Förderungen beschlossen: 16.000 für Bauern. Landwirte erhalten Unterstützung, Bürger bekommen zehn „Hoabacher“ für regionale Wirtschaft.

Von Karin Pollak. Erstellt am 12. Juli 2020 (05:10)
Landwirte, die sich in der Gemeinde Moorbad Harbach um das Landschaftsbild kümmern, werden gefördert. Darüber freuen sich auch Bürgermeisterin Margit Göll, die geschäftsführenden Gemeinderäte Christian Raab, Christoph Müllner und Karl Baumgartner sowie Herbert Strondl und Wilhelm Schuster.
Gemeinde

Die Gemeinde Moorbad Harbach fördert künftig die regionale Landschaftspflege: Etwa 16.000 Euro hat der Gemeinderat dafür in seiner jüngsten Sitzung reserviert. „Damit möchten wir unsere Wertschätzung gegenüber jenen Landwirten zum Ausdruck bringen, die sich um das Landschaftsbild unserer schönen Kurgemeinde kümmern. Jetzt haben wir eine faire Abwicklung dafür geschaffen“, sagt Bürgermeisterin Margit Göll.

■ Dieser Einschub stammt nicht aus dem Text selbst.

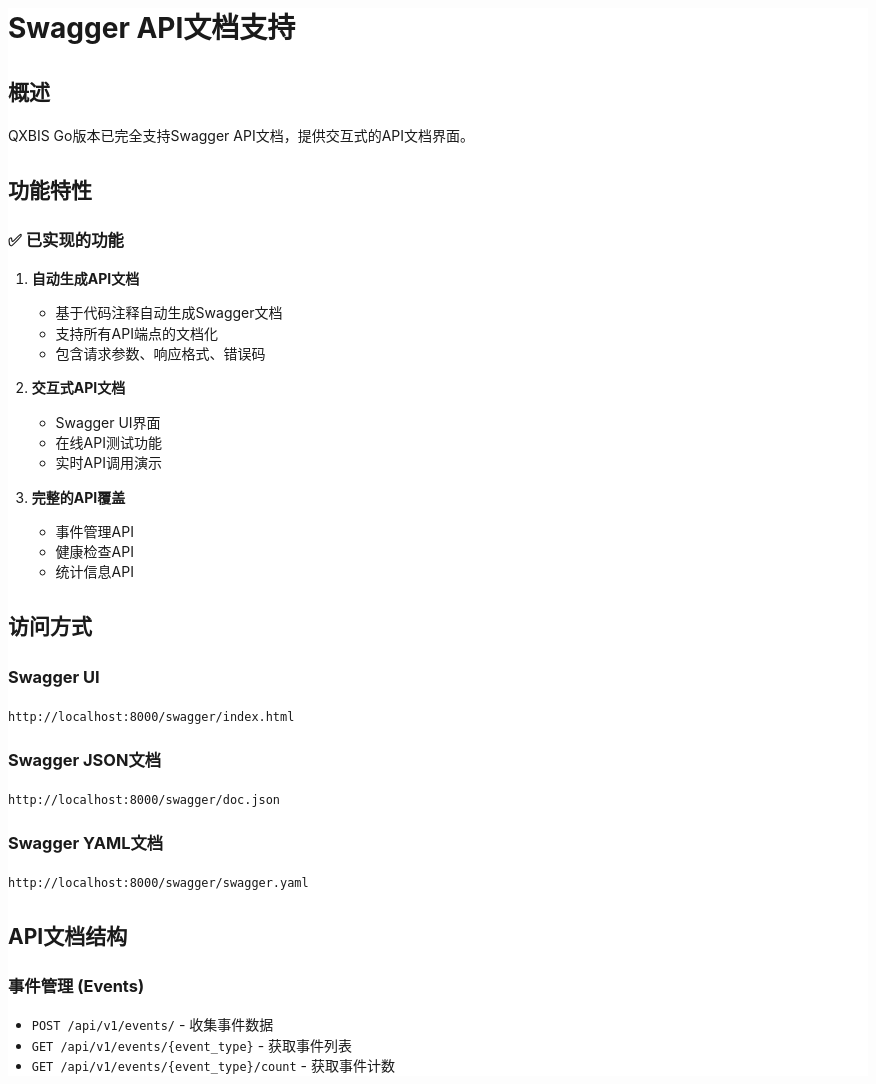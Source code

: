 # Swagger API文档支持

## 概述

QXBIS Go版本已完全支持Swagger API文档，提供交互式的API文档界面。

## 功能特性

### ✅ 已实现的功能

1. **自动生成API文档**
   - 基于代码注释自动生成Swagger文档
   - 支持所有API端点的文档化
   - 包含请求参数、响应格式、错误码

2. **交互式API文档**
   - Swagger UI界面
   - 在线API测试功能
   - 实时API调用演示

3. **完整的API覆盖**
   - 事件管理API
   - 健康检查API
   - 统计信息API

## 访问方式

### Swagger UI
```
http://localhost:8000/swagger/index.html
```

### Swagger JSON文档
```
http://localhost:8000/swagger/doc.json
```

### Swagger YAML文档
```
http://localhost:8000/swagger/swagger.yaml
```

## API文档结构

### 事件管理 (Events)
- `POST /api/v1/events/` - 收集事件数据
- `GET /api/v1/events/{event_type}` - 获取事件列表
- `GET /api/v1/events/{event_type}/count` - 获取事件计数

Zur Auszahlung gelangen diese Förderungen im Zuge des Mehrfachantrages jedes Betriebes, der im Gemeindegebiet Flächen bewirtschaftet, bei der Agrarmarkt Austria. Abgerechnet werde nach Fläche, sagt Göll. Auch auswärtige Landwirte werden gefördert, wenn diese einen Nachweis über bewirtschaftete Flächen in der Gemeinde erbringen.

Unterstützung soll es auch für Betriebe der Gemeinde geben. „Jeder Hauptwohnsitzer erhält einen 10-Euro-Hoabacher, mit dem er die örtliche Wirtschaft ankurbeln kann“, erklärt Göll. Der „Hoabacher“ ist wie berichtet eine neu geschaffene „Gemeindewährung“.

Start für die neue Straßenbeleuchtung

Ebenfalls fixiert wurden der Ankauf dreier Baugründe um 54.000 Euro und die Auftragsvergabe für die neue Straßenbeleuchtung in Harbach, die im Rahmen der angelaufenen Glasfaser-Verlegung installiert werden soll. Den Unterbau übernimmt Swietelsky (Kosten 105.000 Euro). Die Leuchten werden über die EVN gekauft und von Leyrer+Graf versetzt (78.000 Euro).

Vereinbart wurde zudem eine zusätzliche Haltestelle für das ab September kommende Anrufsammeltaxi, das wie berichtet als Zu- und Heimbringer zum VOR-Bus dienen soll, in Obermaißen. „Die Haltestellen für das Sammeltaxi werden mit aktuellen Fahrplänen bestückt. Somit werden die Probleme mit den Busverbindungen behoben.“ – Alle Beschlüsse erfolgten einstimmig.